On hooking up

For a long time I was convinced that I didn’t fall for the guys I was hooking up with. I was introduced to the dating/hooking up scene pretty young (thank you, hormones) and I have never really looked back. While long term relationships were almost always my goal and I have been in a few (I’m a bit of a hopeless romantic) there were always those situations where they weren’t possible. And instead of being reasonable and intelligent and walking away from, shall I say, risky situations, I dove headfirst into them because I was like “yeah, fuck it, this is what I want”.

I’m only 20. But looking back on it, that’s not what I want at all. There are memories I have of men that I knew (or hardly knew) and I just want to hit myself in the face repeatedly while screaming “Why you idiot, why?!” You see I, like so many other people, found this new “hook-up” culture exciting. Sometimes when we find ourselves in long-term relationships we often become bored with one another and start focusing on everyone and everything else which leads to cheating or just nasty break-ups and then a wild few weeks/months of just randomly hooking up with people.

Now I’m not saying this is everyone. One of my roommates is in fact a virgin. One of my other roommates has been in a long term relationship since she was a freshman in high school.But I do know there are a lot of people who act like this, myself included. It can be hard, especially in college, to settle down and realize what you are doing with your body and more importantly, your mind and soul.

I tried to convince myself that I was not interested romantically in any of the guys I hooked up with. I pretended that I was using them and it wasn’t the other way around. But there would always be that point in the relationship where I found myself angry that they weren’t texting me back or mad that they ditched me. And they would just say “we’re just hooking up, chill”.

Why the fuck is there just hooking up? What asshole came up with that idea? It doesn’t matter what are reasons are, it always boils down to one person feeling genuine affection for the other and the other person feeling completely creeped out (I’ve been in both positions).
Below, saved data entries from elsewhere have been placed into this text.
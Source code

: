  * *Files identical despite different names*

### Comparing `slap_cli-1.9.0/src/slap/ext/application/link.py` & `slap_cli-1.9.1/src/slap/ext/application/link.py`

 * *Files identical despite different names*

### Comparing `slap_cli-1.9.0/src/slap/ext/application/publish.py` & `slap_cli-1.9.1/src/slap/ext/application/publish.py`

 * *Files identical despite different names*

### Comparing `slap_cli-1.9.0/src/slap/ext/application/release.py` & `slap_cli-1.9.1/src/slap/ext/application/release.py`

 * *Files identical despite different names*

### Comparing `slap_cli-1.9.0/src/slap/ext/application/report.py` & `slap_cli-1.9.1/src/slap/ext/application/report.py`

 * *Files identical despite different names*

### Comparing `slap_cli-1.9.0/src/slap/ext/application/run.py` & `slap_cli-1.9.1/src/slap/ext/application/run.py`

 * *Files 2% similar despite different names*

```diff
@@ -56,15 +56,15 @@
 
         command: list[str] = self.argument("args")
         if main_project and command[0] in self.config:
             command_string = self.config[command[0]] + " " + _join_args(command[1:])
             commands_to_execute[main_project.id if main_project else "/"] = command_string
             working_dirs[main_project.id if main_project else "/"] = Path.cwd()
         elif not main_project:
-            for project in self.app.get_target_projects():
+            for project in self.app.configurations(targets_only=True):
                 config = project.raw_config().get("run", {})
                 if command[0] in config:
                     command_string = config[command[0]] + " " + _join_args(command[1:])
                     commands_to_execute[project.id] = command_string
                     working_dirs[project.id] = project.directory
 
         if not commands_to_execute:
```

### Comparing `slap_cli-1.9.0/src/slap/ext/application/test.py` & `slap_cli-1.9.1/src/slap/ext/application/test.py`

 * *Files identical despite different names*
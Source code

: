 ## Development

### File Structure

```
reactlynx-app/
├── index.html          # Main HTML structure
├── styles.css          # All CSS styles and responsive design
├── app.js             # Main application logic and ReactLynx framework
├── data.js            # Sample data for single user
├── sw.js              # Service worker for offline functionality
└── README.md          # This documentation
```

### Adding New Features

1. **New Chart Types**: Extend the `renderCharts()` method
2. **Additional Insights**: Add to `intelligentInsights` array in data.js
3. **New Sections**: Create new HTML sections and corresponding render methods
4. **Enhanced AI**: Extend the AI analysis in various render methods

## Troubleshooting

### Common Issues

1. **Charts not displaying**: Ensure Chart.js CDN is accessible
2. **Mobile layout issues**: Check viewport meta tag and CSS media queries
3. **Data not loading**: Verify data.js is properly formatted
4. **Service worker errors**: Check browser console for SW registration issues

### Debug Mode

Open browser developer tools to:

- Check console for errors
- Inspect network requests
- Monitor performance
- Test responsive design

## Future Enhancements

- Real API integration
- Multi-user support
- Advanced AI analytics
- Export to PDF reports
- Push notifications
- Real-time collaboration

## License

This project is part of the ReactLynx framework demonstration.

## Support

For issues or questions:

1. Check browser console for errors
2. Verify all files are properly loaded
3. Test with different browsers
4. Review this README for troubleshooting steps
So why do we do this? What part of the human brain convinces the body that giving itself away for just another body in return is alright? Sex has become sex, and nothing more. There is no more making love, or at least it is very rare. I have only made love with one person in my entire life. And trust me, you know the difference. You feel the difference. Because you feel like there is something between you besides just skin. You honestly feel love.

Not only is the value of the sex skewed, so is the value of the people involved. It’s quite unfair, actually. Girls get this silly and unjust representation of a whore or easy while men are considered heroes. Many people will try and fight me on this, but its true and the stereotype comes from both genders. I’ve tried to brag about one of the guys that I hooked up with and one of my friends at the time was like “that isn’t something to be proud of”. It’s just not right. There’s also the problem of the hook-ups that are never really clarified as hook-ups. You know the ones where you have deep, stimulating conversations with someone for weeks and really start to like them as a person and then BAM one thing leads to another and you’re in bed and their not having those conversations with you anymore. Those are the absolute worst.

Hooking up is stupid. No offense to anyone that does it (heck, I’m insulting myself). If you can hook up with a bunch of people and never feel affection for any of them or never have any of them feel affection for you then good for you. You’re inhuman. Teach me your ways. But if it’s possible and you’ve done it please let me know.

Most people my age are content with partying and doing all kinds of drugs and hooking up and not giving a fuck during their twenties but that’s not what I envision the best years of my life being. Sure, I love to party, but I would really love to party with someone that truly cares about me. Someone who won’t be mad we have to leave the bar because I threw up on the bartender. Somebody who will take a shower with me and listen to me ramble on about my dream for hours and tuck me in and then let me make them breakfast the next morning.

I wanna be done with hooking up. I wanna find love.